<<<<

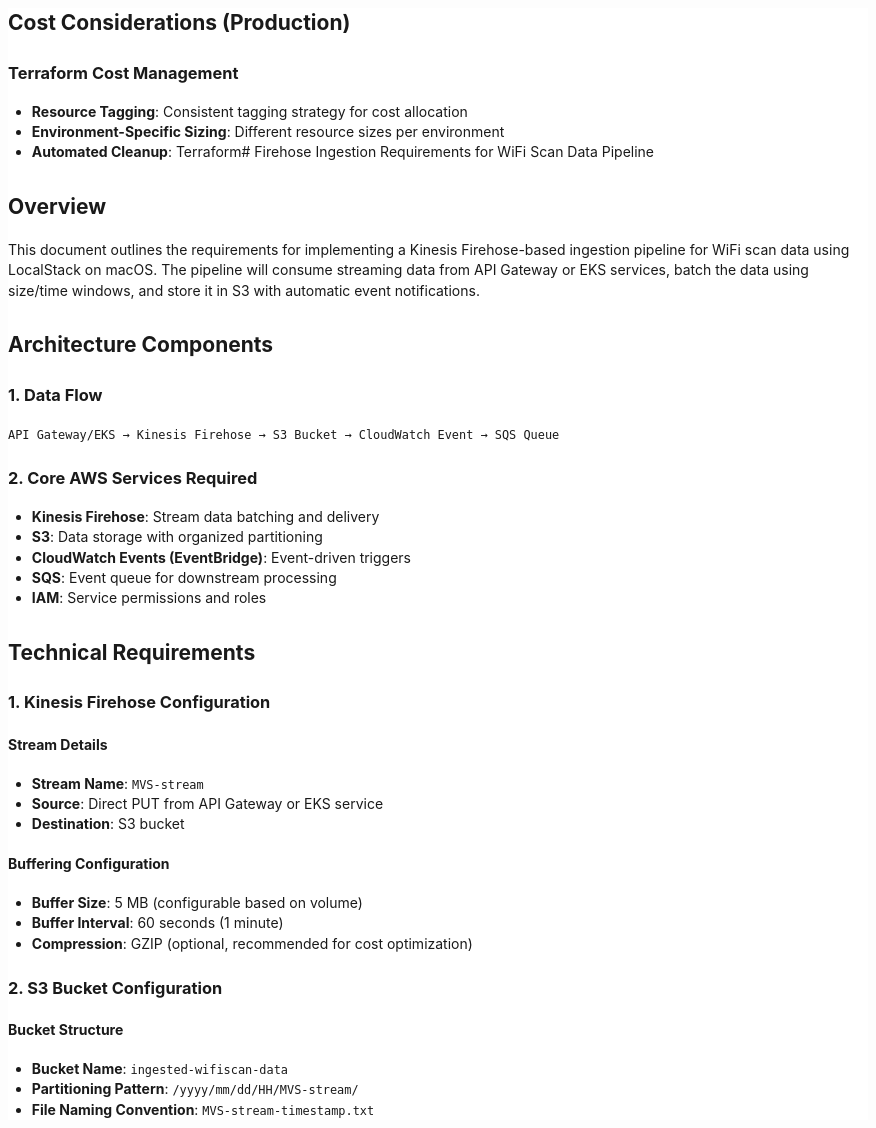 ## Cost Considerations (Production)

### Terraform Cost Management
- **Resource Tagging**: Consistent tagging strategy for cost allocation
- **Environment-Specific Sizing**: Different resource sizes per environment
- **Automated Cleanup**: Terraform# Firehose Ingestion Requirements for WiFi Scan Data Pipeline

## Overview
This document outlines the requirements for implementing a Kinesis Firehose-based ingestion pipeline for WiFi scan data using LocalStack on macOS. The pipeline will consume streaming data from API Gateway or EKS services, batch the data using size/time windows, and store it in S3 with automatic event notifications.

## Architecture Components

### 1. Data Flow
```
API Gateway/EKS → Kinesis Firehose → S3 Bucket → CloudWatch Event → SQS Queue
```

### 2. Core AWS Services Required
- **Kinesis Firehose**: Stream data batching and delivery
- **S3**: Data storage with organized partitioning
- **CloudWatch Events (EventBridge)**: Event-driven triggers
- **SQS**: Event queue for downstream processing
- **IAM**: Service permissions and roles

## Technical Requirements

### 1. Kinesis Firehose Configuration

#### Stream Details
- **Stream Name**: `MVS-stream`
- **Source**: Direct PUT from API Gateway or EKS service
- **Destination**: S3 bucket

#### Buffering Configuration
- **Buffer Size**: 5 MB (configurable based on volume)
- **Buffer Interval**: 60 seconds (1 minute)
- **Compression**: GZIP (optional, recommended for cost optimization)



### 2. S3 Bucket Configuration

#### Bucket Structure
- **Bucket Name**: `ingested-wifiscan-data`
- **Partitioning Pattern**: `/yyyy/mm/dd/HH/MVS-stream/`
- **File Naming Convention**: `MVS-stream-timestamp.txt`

>>>>

All lines above that hold the string "Terraform" should be copied.

## Final answer
### Terraform Cost Management
- **Automated Cleanup**: Terraform# Firehose Ingestion Requirements for WiFi Scan Data Pipeline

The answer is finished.